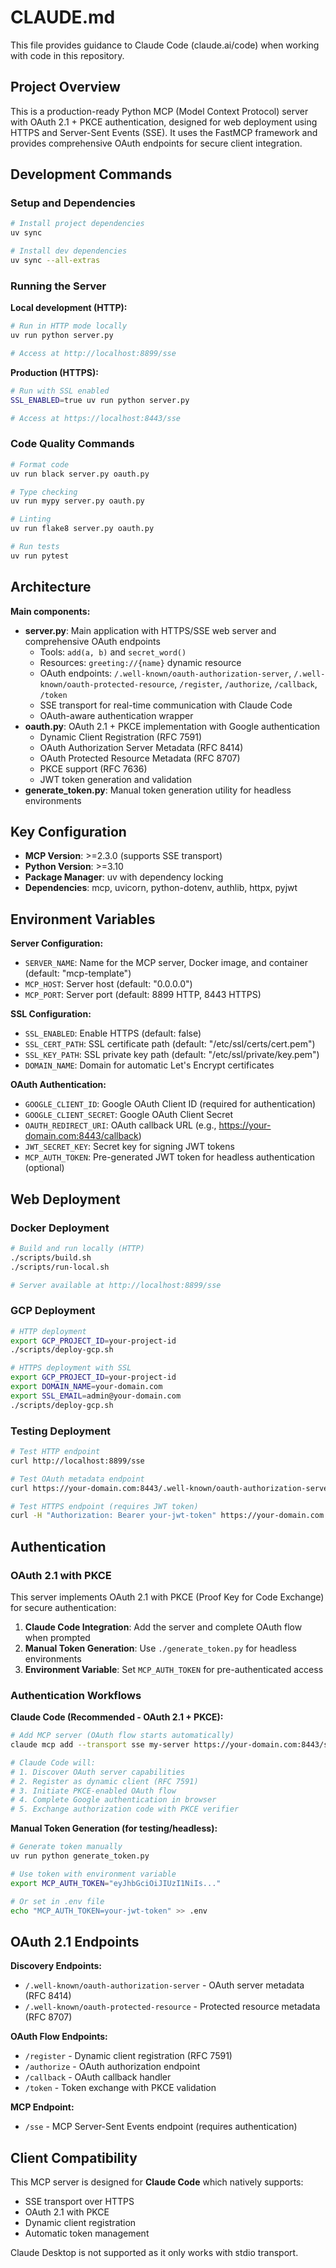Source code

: # CLAUDE.md

This file provides guidance to Claude Code (claude.ai/code) when working with code in this repository.

## Project Overview

This is a production-ready Python MCP (Model Context Protocol) server with OAuth 2.1 + PKCE authentication, designed for web deployment using HTTPS and Server-Sent Events (SSE). It uses the FastMCP framework and provides comprehensive OAuth endpoints for secure client integration.

## Development Commands

### Setup and Dependencies
```bash
# Install project dependencies
uv sync

# Install dev dependencies
uv sync --all-extras
```

### Running the Server

**Local development (HTTP):**
```bash
# Run in HTTP mode locally
uv run python server.py

# Access at http://localhost:8899/sse
```

**Production (HTTPS):**
```bash
# Run with SSL enabled
SSL_ENABLED=true uv run python server.py

# Access at https://localhost:8443/sse
```

### Code Quality Commands
```bash
# Format code
uv run black server.py oauth.py

# Type checking
uv run mypy server.py oauth.py

# Linting
uv run flake8 server.py oauth.py

# Run tests
uv run pytest
```

## Architecture

**Main components:**
- **server.py**: Main application with HTTPS/SSE web server and comprehensive OAuth endpoints
  - Tools: `add(a, b)` and `secret_word()`
  - Resources: `greeting://{name}` dynamic resource
  - OAuth endpoints: `/.well-known/oauth-authorization-server`, `/.well-known/oauth-protected-resource`, `/register`, `/authorize`, `/callback`, `/token`
  - SSE transport for real-time communication with Claude Code
  - OAuth-aware authentication wrapper
- **oauth.py**: OAuth 2.1 + PKCE implementation with Google authentication
  - Dynamic Client Registration (RFC 7591)
  - OAuth Authorization Server Metadata (RFC 8414)
  - OAuth Protected Resource Metadata (RFC 8707) 
  - PKCE support (RFC 7636)
  - JWT token generation and validation
- **generate_token.py**: Manual token generation utility for headless environments

## Key Configuration

- **MCP Version**: >=2.3.0 (supports SSE transport)
- **Python Version**: >=3.10
- **Package Manager**: uv with dependency locking
- **Dependencies**: mcp, uvicorn, python-dotenv, authlib, httpx, pyjwt

## Environment Variables

**Server Configuration:**
- `SERVER_NAME`: Name for the MCP server, Docker image, and container (default: "mcp-template")
- `MCP_HOST`: Server host (default: "0.0.0.0")
- `MCP_PORT`: Server port (default: 8899 HTTP, 8443 HTTPS)

**SSL Configuration:**
- `SSL_ENABLED`: Enable HTTPS (default: false)
- `SSL_CERT_PATH`: SSL certificate path (default: "/etc/ssl/certs/cert.pem")
- `SSL_KEY_PATH`: SSL private key path (default: "/etc/ssl/private/key.pem")
- `DOMAIN_NAME`: Domain for automatic Let's Encrypt certificates

**OAuth Authentication:**
- `GOOGLE_CLIENT_ID`: Google OAuth Client ID (required for authentication)
- `GOOGLE_CLIENT_SECRET`: Google OAuth Client Secret
- `OAUTH_REDIRECT_URI`: OAuth callback URL (e.g., https://your-domain.com:8443/callback)
- `JWT_SECRET_KEY`: Secret key for signing JWT tokens
- `MCP_AUTH_TOKEN`: Pre-generated JWT token for headless authentication (optional)

## Web Deployment

### Docker Deployment
```bash
# Build and run locally (HTTP)
./scripts/build.sh
./scripts/run-local.sh

# Server available at http://localhost:8899/sse
```

### GCP Deployment
```bash
# HTTP deployment
export GCP_PROJECT_ID=your-project-id
./scripts/deploy-gcp.sh

# HTTPS deployment with SSL
export GCP_PROJECT_ID=your-project-id
export DOMAIN_NAME=your-domain.com
export SSL_EMAIL=admin@your-domain.com
./scripts/deploy-gcp.sh
```

### Testing Deployment
```bash
# Test HTTP endpoint
curl http://localhost:8899/sse

# Test OAuth metadata endpoint
curl https://your-domain.com:8443/.well-known/oauth-authorization-server

# Test HTTPS endpoint (requires JWT token)
curl -H "Authorization: Bearer your-jwt-token" https://your-domain.com:8443/sse
```

## Authentication

### OAuth 2.1 with PKCE
This server implements OAuth 2.1 with PKCE (Proof Key for Code Exchange) for secure authentication:

1. **Claude Code Integration**: Add the server and complete OAuth flow when prompted
2. **Manual Token Generation**: Use `./generate_token.py` for headless environments
3. **Environment Variable**: Set `MCP_AUTH_TOKEN` for pre-authenticated access

### Authentication Workflows

**Claude Code (Recommended - OAuth 2.1 + PKCE):**
```bash
# Add MCP server (OAuth flow starts automatically)
claude mcp add --transport sse my-server https://your-domain.com:8443/sse

# Claude Code will:
# 1. Discover OAuth server capabilities
# 2. Register as dynamic client (RFC 7591)
# 3. Initiate PKCE-enabled OAuth flow
# 4. Complete Google authentication in browser
# 5. Exchange authorization code with PKCE verifier
```

**Manual Token Generation (for testing/headless):**
```bash
# Generate token manually
uv run python generate_token.py

# Use token with environment variable
export MCP_AUTH_TOKEN="eyJhbGciOiJIUzI1NiIs..."

# Or set in .env file
echo "MCP_AUTH_TOKEN=your-jwt-token" >> .env
```

## OAuth 2.1 Endpoints

**Discovery Endpoints:**
- `/.well-known/oauth-authorization-server` - OAuth server metadata (RFC 8414)
- `/.well-known/oauth-protected-resource` - Protected resource metadata (RFC 8707)

**OAuth Flow Endpoints:**
- `/register` - Dynamic client registration (RFC 7591)
- `/authorize` - OAuth authorization endpoint  
- `/callback` - OAuth callback handler
- `/token` - Token exchange with PKCE validation

**MCP Endpoint:**
- `/sse` - MCP Server-Sent Events endpoint (requires authentication)

## Client Compatibility

This MCP server is designed for **Claude Code** which natively supports:
- SSE transport over HTTPS
- OAuth 2.1 with PKCE
- Dynamic client registration
- Automatic token management

Claude Desktop is not supported as it only works with stdio transport.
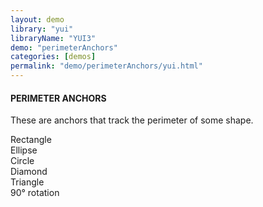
 ```yaml
---
layout: demo
library: "yui"
libraryName: "YUI3"
demo: "perimeterAnchors"
categories: [demos]
permalink: "demo/perimeterAnchors/yui.html"
---
```

<div class="explanation">
	<h4>PERIMETER ANCHORS</h4>
	<p>These are anchors that track the perimeter of some shape.</p>
</div>
<div class="demo perimeter-demo" id="perimeter-demo">
	<div class="shape" data-shape="Rectangle">Rectangle</div>
	<div class="shape" data-shape="Ellipse">Ellipse</div>
	<div class="shape" data-shape="Circle">Circle</div>
	<div class="shape" data-shape="Diamond">Diamond</div>
	<div class="shape" data-shape="Triangle" style="left:700px;top:380px;">Triangle</div>
	<div class="shape _90" data-shape="Triangle" data-rotation="90" style="left:60px;top:500px;">90&#176; rotation</div>
</div>  
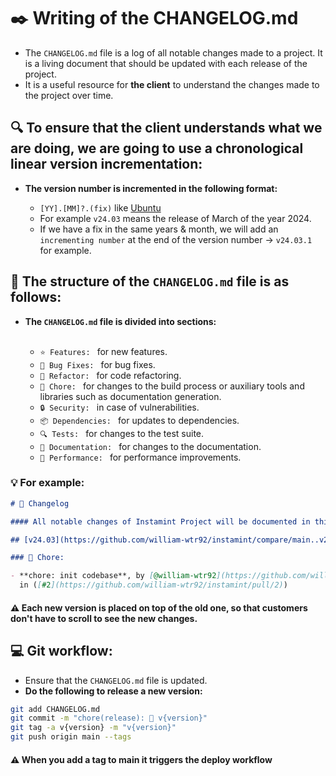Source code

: # ✒️ Writing of the CHANGELOG.md

- The `CHANGELOG.md` file is a log of all notable changes made to a project. It is a living document that should be
  updated with each release of the project.
- It is a useful resource for **the client** to understand the changes
  made to the project over time.

## 🔍 To ensure that the client understands what we are doing, we are going to use a chronological linear version incrementation:

- **The version number is incremented in the following format:**

  - `[YY].[MM]?.(fix)` like [Ubuntu](https://ubuntu.com/about/release-cycle)
  - For example `v24.03` means the release of March of the year 2024.
  - If we have a fix in the same years & month, we will add an `incrementing number` at the end of the version
    number -> `v24.03.1` for example.

## 📝 The structure of the `CHANGELOG.md` file is as follows:

- **The `CHANGELOG.md` file is divided into sections:**<br><br>

  - `⭐️ Features: ` for new features.
  - `🐛 Bug Fixes: ` for bug fixes.
  - `🔨 Refactor: ` for code refactoring.
  - `🔧 Chore: ` for changes to the build process or auxiliary tools and libraries such as documentation generation.
  - `🔒 Security: ` in case of vulnerabilities.
  - `📦 Dependencies: ` for updates to dependencies.
  - `🔍 Tests: ` for changes to the test suite.
  - `📝 Documentation: ` for changes to the documentation.
  - `🚀 Performance: ` for performance improvements.

### 💡 For example:

```md
# 📝 Changelog

#### All notable changes of Instamint Project will be documented in this file.

## [v24.03](https://github.com/william-wtr92/instamint/compare/main..v24.03) (2024-03-22)

### 🔧 Chore:

- **chore: init codebase**, by [@william-wtr92](https://github.com/william-wtr92)
  in ([#2](https://github.com/william-wtr92/instamint/pull/2))
```

#### ⚠️ Each new version is placed on top of the old one, so that customers don't have to scroll to see the new changes.

## 💻 Git workflow:

- Ensure that the `CHANGELOG.md` file is updated.
- **Do the following to release a new version:**

```bash
git add CHANGELOG.md
git commit -m "chore(release): 🚀 v{version}"
git tag -a v{version} -m "v{version}"
git push origin main --tags
```

#### ⚠️ When you add a tag to main it triggers the deploy workflow
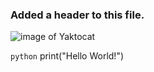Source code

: ### Added a header to this file.
![image of Yaktocat](https://github.com/user-attachments/assets/c0a3e2d4-b63d-4679-8fde-c8dcc9d4d6ec)

```python```
print("Hello World!")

......

Tally every line of the listing that holds the string "path", then give the number by itself.

2